### [What you are asked to do]
Every line below from the one containing "In this project, I" through the one containing "- O caso mais" is to be printed exactly, with the pictures omitted.

### [Data]

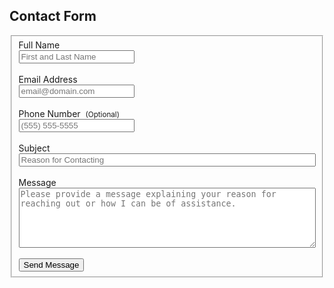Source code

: ## Contact Form

<form 
      id="fs-frm" 
      name="contact-form" 
      accept-charset="utf-8" 
      action="https://formspree.io/f/xjvlzjyd" 
      enctype="multipart/form-data" 
      method="post"
>  
  <fieldset id="fs-frm-inputs">  
    <label for="full-name">Full Name</label><br>  
    <input type="text" name="name" id="full-name" placeholder="First and Last Name" required=""><br><br>  
    <label for="email-address">Email Address</label><br>  
    <input type="email" name="_replyto" id="email-address" placeholder="email@domain.com" required=""><br><br>  
      <label for="telephone">Phone Number &nbsp;<small>(Optional)</small></label><br>  
    <input type="telephone" name="telephone" id="telephone" placeholder="(555) 555-5555"><br><br>  
      <label for="email-subject">Subject</label><br>  
      <input type="text" name="_subject" id="email-subject" style="width:100%" placeholder="Reason for Contacting" required=""><br><br>  
    <label for="message">Message</label><br>  
    <textarea rows="6" name="message" id="message" style="width:100%" placeholder="Please provide a message explaining your reason for reaching out or how I can be of assistance." required=""></textarea><br><br>  
    <input type="submit" value="Send Message">  
  </fieldset>  
</form>  
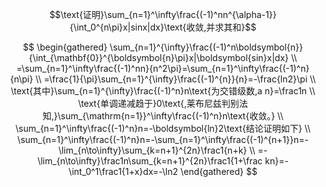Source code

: $$\text{证明}\sum_{n=1}^\infty\frac{(-1)^nn^{\alpha-1}}{\int_0^{n\pi}x|sinx|dx}\text{收敛,并求其和}$$

$$
\begin{gathered}
\sum_{n=1}^{\infty}\frac{(-1)^n\boldsymbol{n}}{\int_{\mathbf{0}}^{\boldsymbol{n}\pi}x|\boldsymbol{sin}x|dx} \\
=\sum_{n=1}^\infty\frac{(-1)^nn}{n^2\pi}=\sum_{n=1}^\infty\frac{(-1)^n}{n\pi} \\
=\frac{1}{\pi}\sum_{n=1}^{\infty}\frac{(-1)^{n}}{n}=-\frac{ln2}\pi  \\
\text{其中}\sum_{n=1}^{\infty}\frac{(-1)^n}n\text{为交错级数,a n}=\frac1n \\
\text{单调递减趋于}0\text{,莱布尼兹判别法知,}\sum_{\mathrm{n=1}}^\infty\frac{(-1)^n}n\text{收敛。} \\
\sum_{n=1}^\infty\frac{(-1)^n}n=-\boldsymbol{ln}2\text{结论证明如下} \\
\sum_{n=1}^\infty\frac{(-1)^n}n=-\sum_{n=1}^\infty\frac{(-1)^{n+1}}n=-\lim_{n\to\infty}\sum_{k=n+1}^{2n}\frac1{n+k} \\
=-\lim_{n\to\infty}\frac1n\sum_{k=n+1}^{2n}\frac1{1+\frac kn}=-\int_0^1\frac1{1+x}dx=-\ln2 
\end{gathered}
$$
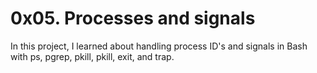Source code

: # 0x05. Processes and signals
In this project, I learned about handling process ID's and signals in Bash with ps, pgrep, pkill, pkill, exit, and trap.
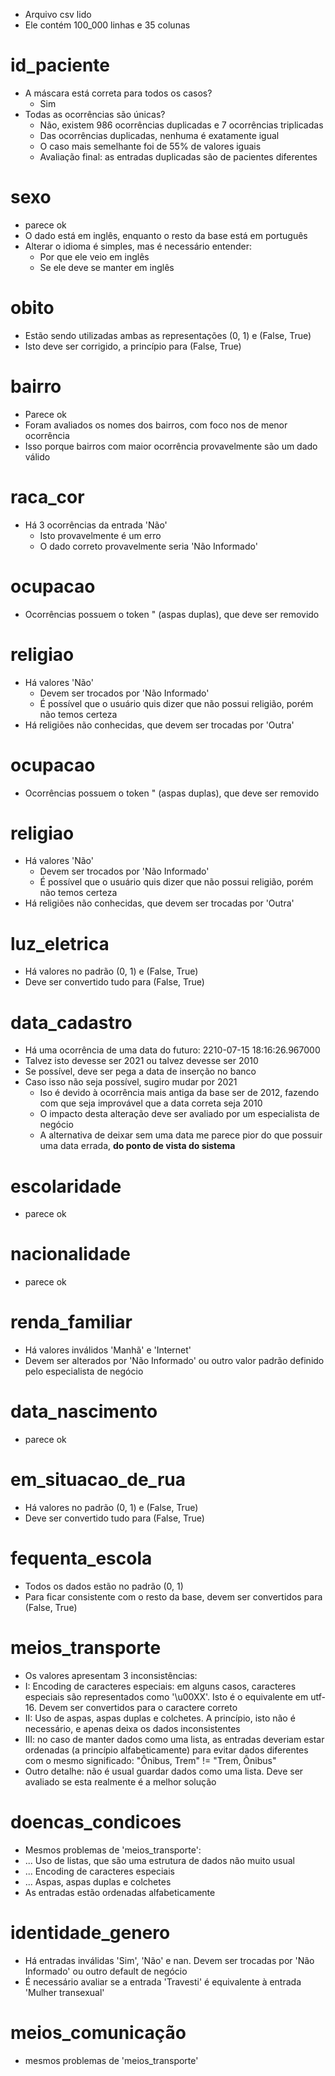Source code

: - Arquivo csv lido
- Ele contém 100_000 linhas e 35 colunas

# id_paciente
- A máscara está correta para todos os casos?
    - Sim
- Todas as ocorrências são únicas?
    - Não, existem 986 ocorrências duplicadas e 7 ocorrências triplicadas
    - Das ocorrências duplicadas, nenhuma é exatamente igual
    - O caso mais semelhante foi de 55% de valores iguais
    - Avaliação final: as entradas duplicadas são de pacientes diferentes

# sexo
- parece ok
- O dado está em inglês, enquanto o resto da base está em português
- Alterar o idioma é simples, mas é necessário entender:
    - Por que ele veio em inglês
    - Se ele deve se manter em inglês

# obito
- Estão sendo utilizadas ambas as representações (0, 1) e (False, True)
- Isto deve ser corrigido, a princípio para (False, True)

# bairro
- Parece ok
- Foram avaliados os nomes dos bairros, com foco nos de menor ocorrência
- Isso porque bairros com maior ocorrência provavelmente são um dado válido

# raca_cor
- Há 3 ocorrências da entrada 'Não'
    - Isto provavelmente é um erro
    - O dado correto provavelmente seria 'Não Informado'

# ocupacao
- Ocorrências possuem o token " (aspas duplas), que deve ser removido

# religiao
- Há valores 'Não'
    - Devem ser trocados por 'Não Informado'
    - É possível que o usuário quis dizer que não possui religião, porém não temos certeza
- Há religiões não conhecidas, que devem ser trocadas por 'Outra'

# ocupacao
- Ocorrências possuem o token " (aspas duplas), que deve ser removido

# religiao
- Há valores 'Não'
    - Devem ser trocados por 'Não Informado'
    - É possível que o usuário quis dizer que não possui religião, porém não temos certeza
- Há religiões não conhecidas, que devem ser trocadas por 'Outra'

# luz_eletrica
- Há valores no padrão (0, 1) e (False, True)
- Deve ser convertido tudo para (False, True)

# data_cadastro
- Há uma ocorrência de uma data do futuro: 2210-07-15 18:16:26.967000
- Talvez isto devesse ser 2021 ou talvez devesse ser 2010
- Se possível, deve ser pega a data de inserção no banco
- Caso isso não seja possível, sugiro mudar por 2021
    - Iso é devido à ocorrência mais antiga da base ser de 2012, fazendo com que seja improvável que a data correta seja 2010
    - O impacto desta alteração deve ser avaliado por um especialista de negócio
    - A alternativa de deixar sem uma data me parece pior do que possuir uma data errada, **do ponto de vista do sistema**

# escolaridade
- parece ok

# nacionalidade
- parece ok

# renda_familiar
- Há valores inválidos 'Manhã' e 'Internet'
- Devem ser alterados por 'Não Informado' ou outro valor padrão definido pelo especialista de negócio

# data_nascimento
- parece ok

# em_situacao_de_rua
- Há valores no padrão (0, 1) e (False, True)
- Deve ser convertido tudo para (False, True)

# fequenta_escola
- Todos os dados estão no padrão (0, 1)
- Para ficar consistente com o resto da base, devem ser convertidos para (False, True)

# meios_transporte
- Os valores apresentam 3 inconsistências:
- I: Encoding de caracteres especiais: em alguns casos, caracteres especiais são representados como '\u00XX'. Isto é o equivalente em utf-16. Devem ser convertidos para o caractere correto
- II: Uso de aspas, aspas duplas e colchetes. A princípio, isto não é necessário, e apenas deixa os dados inconsistentes
- III: no caso de manter dados como uma lista, as entradas deveriam estar ordenadas (a princípio alfabeticamente) para evitar dados diferentes com o mesmo significado: "Ônibus, Trem" != "Trem, Ônibus"
- Outro detalhe: não é usual guardar dados como uma lista. Deve ser avaliado se esta realmente é a melhor solução

# doencas_condicoes
- Mesmos problemas de 'meios_transporte':
- ... Uso de listas, que são uma estrutura de dados não muito usual
- ... Encoding de caracteres especiais
- ... Aspas, aspas duplas e colchetes
- As entradas estão ordenadas alfabeticamente

# identidade_genero
- Há entradas inválidas 'Sim', 'Não' e nan. Devem ser trocadas por 'Não Informado' ou outro default de negócio
- É necessário avaliar se a entrada 'Travesti' é equivalente à entrada 'Mulher transexual'

# meios_comunicação
- mesmos problemas de 'meios_transporte'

### [Exercise solution]
In this project, I learned about handling process ID's and signals in Bash with ps, pgrep, pkill, pkill, exit, and trap.
Source code

: - Arquivo csv lido
- Ele contém 100_000 linhas e 35 colunas

# id_paciente
- A máscara está correta para todos os casos?
    - Sim
- Todas as ocorrências são únicas?
    - Não, existem 986 ocorrências duplicadas e 7 ocorrências triplicadas
    - Das ocorrências duplicadas, nenhuma é exatamente igual
    - O caso mais semelhante foi de 55% de valores iguais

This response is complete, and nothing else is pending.